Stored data
-- Opening Marker --
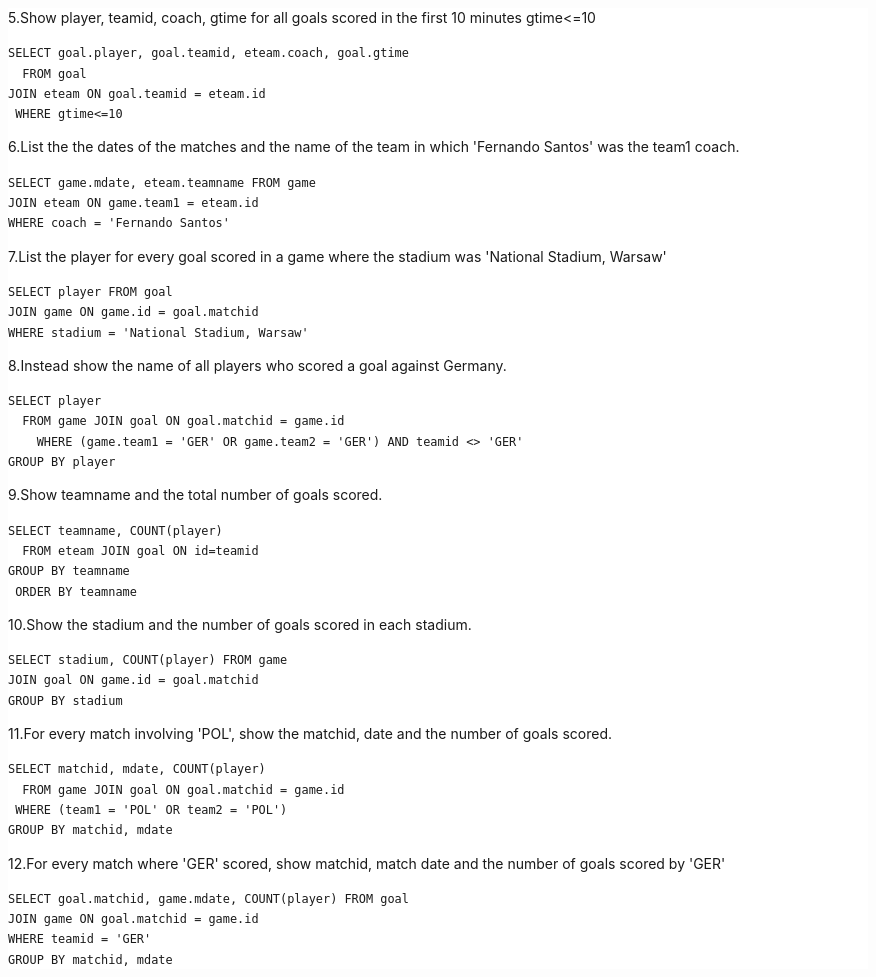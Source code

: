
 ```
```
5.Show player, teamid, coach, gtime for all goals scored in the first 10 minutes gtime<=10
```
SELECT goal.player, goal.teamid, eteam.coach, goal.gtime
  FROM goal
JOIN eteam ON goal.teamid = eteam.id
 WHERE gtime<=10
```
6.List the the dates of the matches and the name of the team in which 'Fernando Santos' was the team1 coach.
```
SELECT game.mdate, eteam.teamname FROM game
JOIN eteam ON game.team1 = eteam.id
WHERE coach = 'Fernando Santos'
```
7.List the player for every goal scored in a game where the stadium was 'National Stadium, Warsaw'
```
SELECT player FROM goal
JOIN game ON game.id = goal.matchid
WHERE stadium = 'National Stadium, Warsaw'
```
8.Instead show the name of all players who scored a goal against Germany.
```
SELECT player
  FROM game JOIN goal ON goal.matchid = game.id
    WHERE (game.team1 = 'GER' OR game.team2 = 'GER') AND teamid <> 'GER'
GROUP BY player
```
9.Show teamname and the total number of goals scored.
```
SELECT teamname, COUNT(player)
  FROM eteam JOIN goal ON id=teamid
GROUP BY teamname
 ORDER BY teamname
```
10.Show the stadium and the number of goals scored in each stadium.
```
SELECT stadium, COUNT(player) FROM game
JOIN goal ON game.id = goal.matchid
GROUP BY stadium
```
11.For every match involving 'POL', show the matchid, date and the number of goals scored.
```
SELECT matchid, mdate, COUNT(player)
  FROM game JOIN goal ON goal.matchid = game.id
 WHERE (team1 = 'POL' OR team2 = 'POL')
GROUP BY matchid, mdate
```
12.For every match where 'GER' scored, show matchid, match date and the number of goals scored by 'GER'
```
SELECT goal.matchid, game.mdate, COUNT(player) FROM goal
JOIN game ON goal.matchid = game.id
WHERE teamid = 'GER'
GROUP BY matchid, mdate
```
-- Closing Marker --
:: To do ::
Go through the data above and copy each line in which "teamname" appears.

:: Solution for this task ::
SELECT game.mdate, eteam.teamname FROM game
9.Show teamname and the total number of goals scored.
SELECT teamname, COUNT(player)
GROUP BY teamname
 ORDER BY teamname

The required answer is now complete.